Organizations surveyed in the report said they expected AI skills demand to rise sharply in 2025, with nearly half anticipating a significant increase aligned with accelerating digital transformation across the continent. With Africa’s large and growing youth population, this expectation places additional pressure on policymakers, education systems, and employers to accelerate AI skills pipelines that align with enterprise demand.

Koolen highlighted that 38% of respondents identified reskilling employees as a top skills challenge in 2025, while nearly half cited upskilling as a comparable concern. About two-thirds of respondents said they prioritize helping employees understand why reskilling is necessary, indicating that change management and workforce mindset are becoming as important as formal training programs.

Economic Stakes, Impact of Shortages

Forecasts referenced by SAP suggest AI could add up to USD 1.5 trillion to Africa’s economy by 2030 if the continent captures 10% of the global AI market, elevating skills development from an HR issue to a macroeconomic priority. Organizations reported perceived benefits from AI adoption including improved decision-making (64%), enhanced marketing capabilities (51%), and increased innovation (47%).

At the same time, skills shortages are already affecting performance. Companies cited failed innovation initiatives, delayed projects, increased strain on existing teams, and missed opportunities to pursue new client work due to limited AI and supporting technology skills. In response, 94% of organizations said they now provide training at least monthly.

Despite this increase in training activity, SAP’s research showed a pullback in formal budget commitments. No organization surveyed allocated more than 10% of HR or IT budgets to skills development, compared with the previous year when roughly a quarter reported spending more than 15%. The data points to a widening disconnect between training intensity and sustained investment.

Koolen outlined several strategies for addressing the gap, including preparing for imminent shortages through a combination of long-term reskilling and short-term measures, prioritizing training budgets to avoid stalled digital transformation, and forming stronger public-private and vendor partnerships to accelerate the development of work-ready AI skills, particularly for youth entering the workforce.

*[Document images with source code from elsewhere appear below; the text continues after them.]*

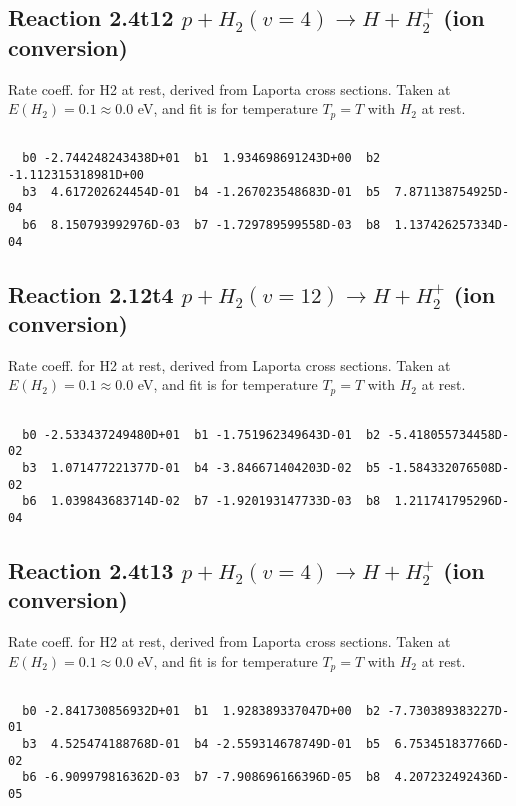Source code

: \documentclass[12pt,dvipdfmx]{article}
\begin{document}
\newpage
\subsection{
Reaction 2.4t12
$ p + H_2(v=4) \rightarrow H + H_2^+$ (ion conversion)
}
Rate coeff. for H2 at rest, derived from Laporta cross sections.
Taken at $E(H_2) = 0.1 \approx 0.0$ eV,  and fit is for temperature $T_p=T$ with $H_2$ at rest.

\begin{small}\begin{verbatim}

  b0 -2.744248243438D+01  b1  1.934698691243D+00  b2 -1.112315318981D+00
  b3  4.617202624454D-01  b4 -1.267023548683D-01  b5  7.871138754925D-04
  b6  8.150793992976D-03  b7 -1.729789599558D-03  b8  1.137426257334D-04

\end{verbatim}\end{small}

\newpage
\subsection{
Reaction 2.12t4
$ p + H_2(v=12) \rightarrow H + H_2^+$ (ion conversion)
}
Rate coeff. for H2 at rest, derived from Laporta cross sections.
Taken at $E(H_2) = 0.1 \approx 0.0$ eV,  and fit is for temperature $T_p=T$ with $H_2$ at rest.

\begin{small}\begin{verbatim}

  b0 -2.533437249480D+01  b1 -1.751962349643D-01  b2 -5.418055734458D-02
  b3  1.071477221377D-01  b4 -3.846671404203D-02  b5 -1.584332076508D-02
  b6  1.039843683714D-02  b7 -1.920193147733D-03  b8  1.211741795296D-04

\end{verbatim}\end{small}

\newpage
\subsection{
Reaction 2.4t13
$ p + H_2(v=4) \rightarrow H + H_2^+$ (ion conversion)
}
Rate coeff. for H2 at rest, derived from Laporta cross sections.
Taken at $E(H_2) = 0.1 \approx 0.0$ eV,  and fit is for temperature $T_p=T$ with $H_2$ at rest.

\begin{small}\begin{verbatim}

  b0 -2.841730856932D+01  b1  1.928389337047D+00  b2 -7.730389383227D-01
  b3  4.525474188768D-01  b4 -2.559314678749D-01  b5  6.753451837766D-02
  b6 -6.909979816362D-03  b7 -7.908696166396D-05  b8  4.207232492436D-05

\end{verbatim}\end{small}
\end{document}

What This Means for ERP Insiders

AI skills readiness is becoming a foundational requirement for ERP and enterprise platform adoption. The situation in Africa, where organizations are rapidly expanding AI-focused training while expecting a sharp rise in skills demand, illustrates a broader challenge facing ERP vendors and partners: Adoption success increasingly depends on the availability of AI-capable users, consultants, and administrators.

There is pressure for more efficient enablement models. Rising training frequency combined with declining budget allocations is likely to increase pressure for more efficient enablement models. ERP and AI platform providers may need to deliver modular training, in-product guidance, and role-based learning that scales without proportional cost increases.

The projected economic impact of AI adoption further frames skills development as a strategic issue for policy, education, and digital infrastructure. For ERP leaders, this elevates integrated learning models, reskilling-ready role design, and vendor-education partnerships from optional initiatives to critical components of market strategy in sectors such as healthcare, workforce management, and the public sector.